[[ Records to process, beginning ]]

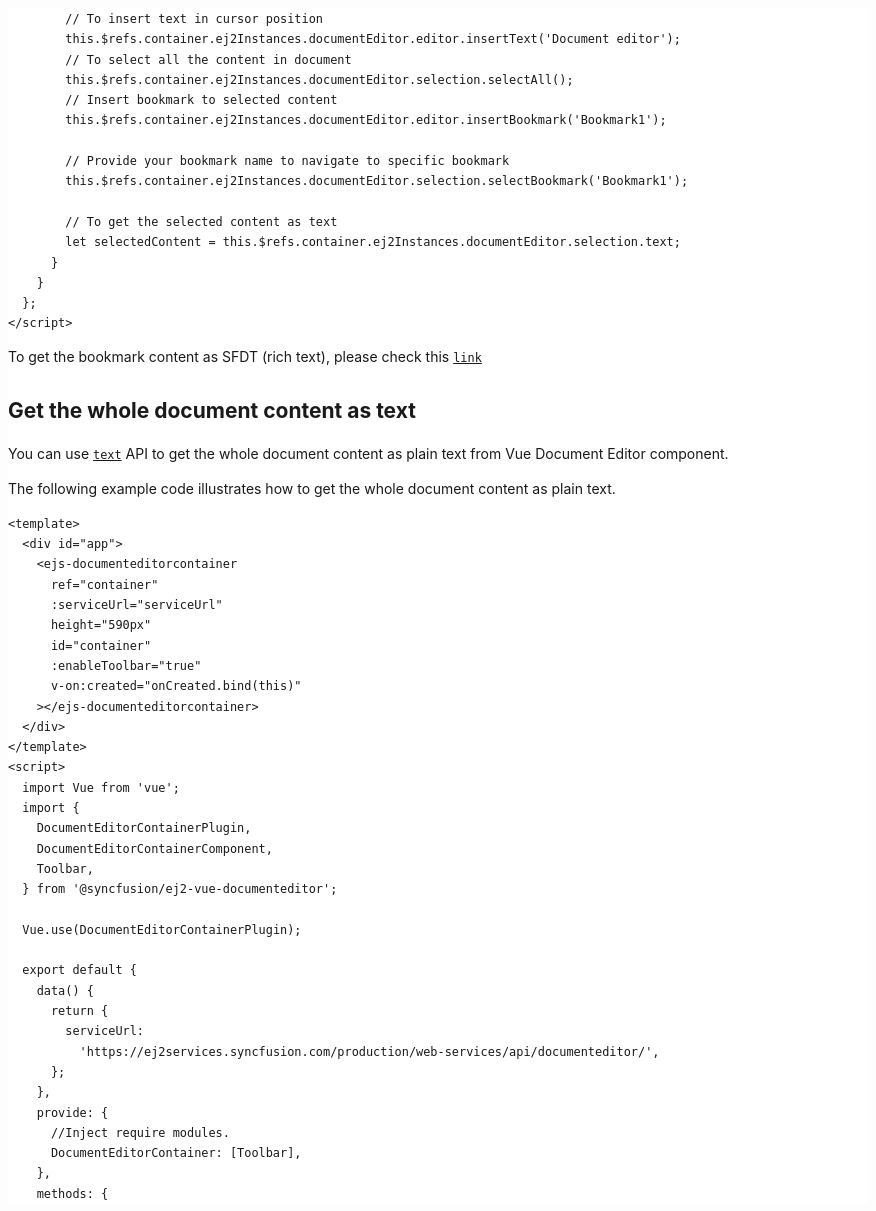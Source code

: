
 ```
        // To insert text in cursor position
        this.$refs.container.ej2Instances.documentEditor.editor.insertText('Document editor');
        // To select all the content in document
        this.$refs.container.ej2Instances.documentEditor.selection.selectAll();
        // Insert bookmark to selected content
        this.$refs.container.ej2Instances.documentEditor.editor.insertBookmark('Bookmark1');

        // Provide your bookmark name to navigate to specific bookmark
        this.$refs.container.ej2Instances.documentEditor.selection.selectBookmark('Bookmark1');

        // To get the selected content as text
        let selectedContent = this.$refs.container.ej2Instances.documentEditor.selection.text;
      }
    }
  };
</script>
```

To get the bookmark content as SFDT (rich text), please check this [`link`](../../document-editor/how-to/get-the-selected-content/#get-the-selected-content-as-sfdt-rich-text)

## Get the whole document content as text

You can use [`text`](https://ej2.syncfusion.com/vue/documentation/api/document-editor/selection/#text-code-classlanguage-textstringcode) API to get the whole document content as plain text from Vue Document Editor component.

The following example code illustrates how to get the whole document content as plain text.

```
<template>
  <div id="app">
    <ejs-documenteditorcontainer
      ref="container"
      :serviceUrl="serviceUrl"
      height="590px"
      id="container"
      :enableToolbar="true"
      v-on:created="onCreated.bind(this)"
    ></ejs-documenteditorcontainer>
  </div>
</template>
<script>
  import Vue from 'vue';
  import {
    DocumentEditorContainerPlugin,
    DocumentEditorContainerComponent,
    Toolbar,
  } from '@syncfusion/ej2-vue-documenteditor';

  Vue.use(DocumentEditorContainerPlugin);

  export default {
    data() {
      return {
        serviceUrl:
          'https://ej2services.syncfusion.com/production/web-services/api/documenteditor/',
      };
    },
    provide: {
      //Inject require modules.
      DocumentEditorContainer: [Toolbar],
    },
    methods: {
```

[[ Records to process, end ]]

If a line contains the word "this", count it; give the total for the entries above and nothing else.

7